Still after all that time, and with retirement a mere week away, Jamieson can still find himself reeling at the thought of all his career has entailed.

“I was doing a sports physical the other day and I looked over at the boy’s mom and said, ‘You know, you would have been about the same age when I first started seeing you,’” he said.

Jamieson has treated as many as five generations of the same family, and has numerous families in which he’s treated three generations. Given that entrenchment in people’s lives, he’s tried to assuage the fears that come with change.

“I won’t be here, but people will still come before paper and our patients’ time will be treated as valuably as our own,” he said.
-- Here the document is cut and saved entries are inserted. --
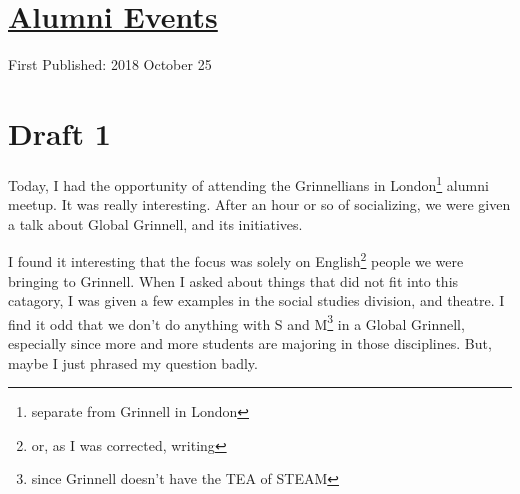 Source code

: \documentclass[12pt]{article}[titlepage]
\newcommand{\1}{\={a}}
\newcommand{\2}{\={e}}
\newcommand{\3}{\={\i}}
\newcommand{\4}{\=o}
\newcommand{\5}{\=u}
\newcommand{\6}{\={A}}
\renewcommand{\,}{\textsuperscript{,}}
\begin{document}
\doublespacing
\section{\href{alumni-events.html}{Alumni Events}}
First Published: 2018 October 25
\section{Draft 1}
Today, I had the opportunity of attending the Grinnellians in London\footnote{separate from Grinnell in London} alumni meetup.
It was really interesting.
After an hour or so of socializing, we were given a talk about Global Grinnell, and its initiatives.

I found it interesting that the focus was solely on English\footnote{or, as I was corrected, writing} people we were bringing to Grinnell.
When I asked about things that did not fit into this catagory, I was given a few examples in the social studies division, and theatre.
I find it odd that we don't do anything with S and M\footnote{since Grinnell doesn't have the TEA of STEAM} in a Global Grinnell, especially since more and more students are majoring in those disciplines.
But, maybe I just phrased my question badly.
\end{document}
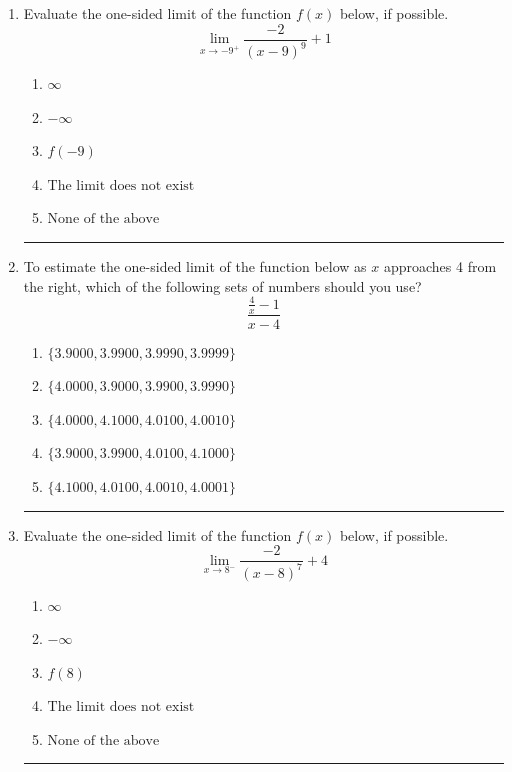 \documentclass[14pt]{extbook}
\newcommand{\litem}[1]{\item#1\hspace*{-1cm}\rule{\textwidth}{0.4pt}}
\begin{document}
\begin{enumerate}
\litem{
Evaluate the one-sided limit of the function $f(x)$ below, if possible.\[ \lim_{x \rightarrow -9^+} \frac{-2}{(x-9)^9}+1 \]\begin{enumerate}[label=\Alph*.]
\item \( \infty \)
\item \( -\infty \)
\item \( f(-9) \)
\item \( \text{The limit does not exist} \)
\item \( \text{None of the above} \)

\end{enumerate} }
\litem{
To estimate the one-sided limit of the function below as $x$ approaches 4 from the right, which of the following sets of numbers should you use?\[ \frac{\frac{4}{x} - 1}{x - 4} \]\begin{enumerate}[label=\Alph*.]
\item \( \{ 3.9000, 3.9900, 3.9990, 3.9999 \} \)
\item \( \{ 4.0000, 3.9000, 3.9900, 3.9990 \} \)
\item \( \{ 4.0000, 4.1000, 4.0100, 4.0010 \} \)
\item \( \{ 3.9000, 3.9900, 4.0100, 4.1000 \} \)
\item \( \{ 4.1000, 4.0100, 4.0010, 4.0001 \} \)

\end{enumerate} }
\litem{
Evaluate the one-sided limit of the function $f(x)$ below, if possible.\[ \lim_{x \rightarrow 8^-} \frac{-2}{(x-8)^7}+4 \]\begin{enumerate}[label=\Alph*.]
\item \( \infty \)
\item \( -\infty \)
\item \( f(8) \)
\item \( \text{The limit does not exist} \)
\item \( \text{None of the above} \)


\end{enumerate}}
\end{enumerate}
\end{document}
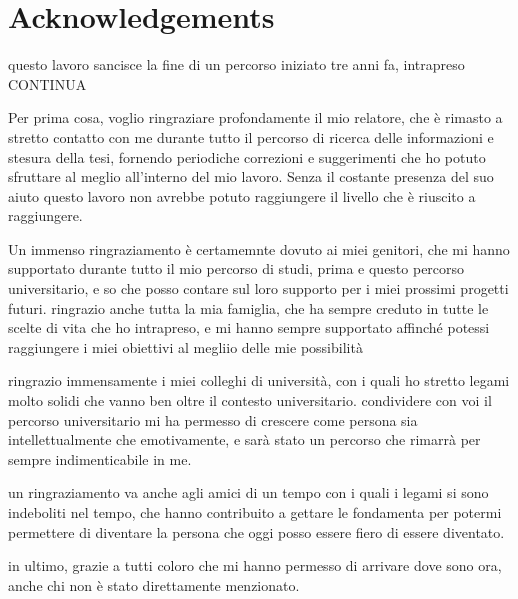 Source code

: \chapter*{Acknowledgements}


questo lavoro sancisce la fine di un percorso iniziato tre anni fa, intrapreso CONTINUA

Per prima cosa, voglio ringraziare profondamente il mio relatore, che è rimasto a stretto contatto con me durante tutto il percorso di ricerca delle informazioni e stesura della tesi, fornendo periodiche correzioni e suggerimenti che ho potuto sfruttare al meglio all'interno del mio lavoro. Senza il costante presenza del suo aiuto questo lavoro non avrebbe potuto raggiungere il livello che è riuscito a raggiungere.

Un immenso ringraziamento è certamemnte dovuto ai miei genitori, che mi hanno supportato durante tutto il mio percorso di studi, prima e questo percorso universitario, e so che posso contare sul loro supporto per i miei prossimi progetti futuri. ringrazio anche tutta la mia famiglia, che ha sempre creduto in tutte le scelte di vita che ho intrapreso, e mi hanno sempre supportato affinché potessi raggiungere i miei obiettivi al megliio delle mie possibilità

ringrazio immensamente i miei colleghi di università, con i quali ho stretto legami molto solidi che vanno ben oltre il contesto universitario. condividere con voi il percorso universitario mi ha permesso di crescere come persona sia intellettualmente che emotivamente, e sarà stato un percorso che rimarrà per sempre indimenticabile in me.

un ringraziamento va anche agli amici di un tempo con i quali i legami si sono indeboliti nel tempo, che hanno contribuito a gettare le fondamenta per potermi permettere di diventare la persona che oggi posso essere fiero di essere diventato.

in ultimo, grazie a tutti coloro che mi hanno permesso di arrivare dove sono ora, anche chi non è stato direttamente menzionato.

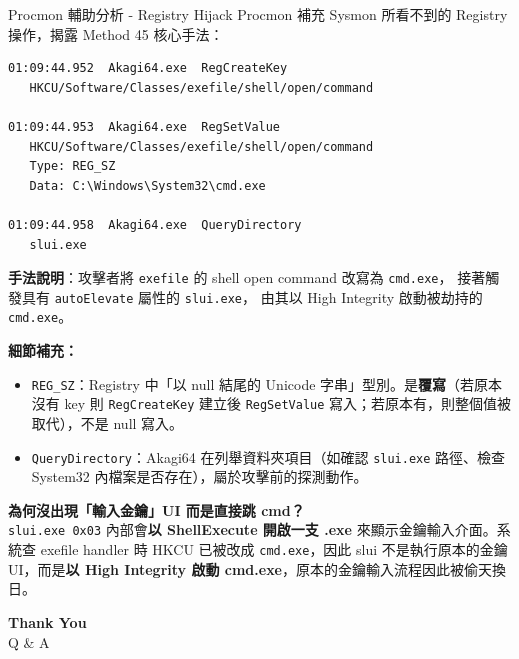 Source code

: \documentclass[12pt,aspectratio=169]{beamer}
\begin{document}
\begin{frame}[fragile]{Procmon 輔助分析 - Registry Hijack}
Procmon 補充 Sysmon 所看不到的 Registry 操作，揭露 Method 45 核心手法：
\begin{lstlisting}[style=dark,basicstyle=\scriptsize\ttfamily\color{codefg}]
01:09:44.952  Akagi64.exe  RegCreateKey
   HKCU/Software/Classes/exefile/shell/open/command

01:09:44.953  Akagi64.exe  RegSetValue
   HKCU/Software/Classes/exefile/shell/open/command
   Type: REG_SZ
   Data: C:\Windows\System32\cmd.exe

01:09:44.958  Akagi64.exe  QueryDirectory
   slui.exe
\end{lstlisting}

\textbf{手法說明}：攻擊者將 \texttt{exefile} 的 shell open command 改寫為 \texttt{cmd.exe}，
接著觸發具有 \texttt{autoElevate} 屬性的 \texttt{slui.exe}，
由其以 High Integrity 啟動被劫持的 \texttt{cmd.exe}。

\vspace{0.3em}
\textbf{細節補充：}
\begin{itemize}
  \footnotesize
  \item \texttt{REG\_SZ}：Registry 中「以 null 結尾的 Unicode 字串」型別。是\textbf{覆寫}（若原本沒有 key 則 \texttt{RegCreateKey} 建立後 \texttt{RegSetValue} 寫入；若原本有，則整個值被取代），不是 null 寫入。
  \item \texttt{QueryDirectory}：Akagi64 在列舉資料夾項目（如確認 \texttt{slui.exe} 路徑、檢查 System32 內檔案是否存在），屬於攻擊前的探測動作。
\end{itemize}

\vspace{0.2em}
\textbf{為何沒出現「輸入金鑰」UI 而是直接跳 cmd？}\\
\footnotesize
\texttt{slui.exe 0x03} 內部會\textbf{以 ShellExecute 開啟一支 .exe} 來顯示金鑰輸入介面。系統查 exefile handler 時 HKCU 已被改成 \texttt{cmd.exe}，因此 slui 不是執行原本的金鑰 UI，而是\textbf{以 High Integrity 啟動 cmd.exe}，原本的金鑰輸入流程因此被偷天換日。
\end{frame}


\begin{frame}
\centering
\vfill
{\Huge\bfseries Thank You}\\[1em]
{\Large Q \& A}
\vfill
\end{frame}
\end{document}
More than that though, it’s left him with a different sense of awe – at the lessons in humility his patients have taught him. Jamieson and Thomas never put up billboards or paid for a lot of advertising even when competition came to town. They relied mostly on word-of-mouth. It was only recently, during the summer of the long goodbye, that Jamieson is able to comprehend the scope of his impact on the lives of his patients, in those moments after the scheduled appointments are over.

“It’s been humbling to realize that they trusted me and the other staff with their healthcare needs and we take that very seriously,” he said. “Hearing people thanking me has been very humbling and I did not realize the impact I had. I always figured I’m just one of many family doctors, but some of my patients kept coming back for 30 years.”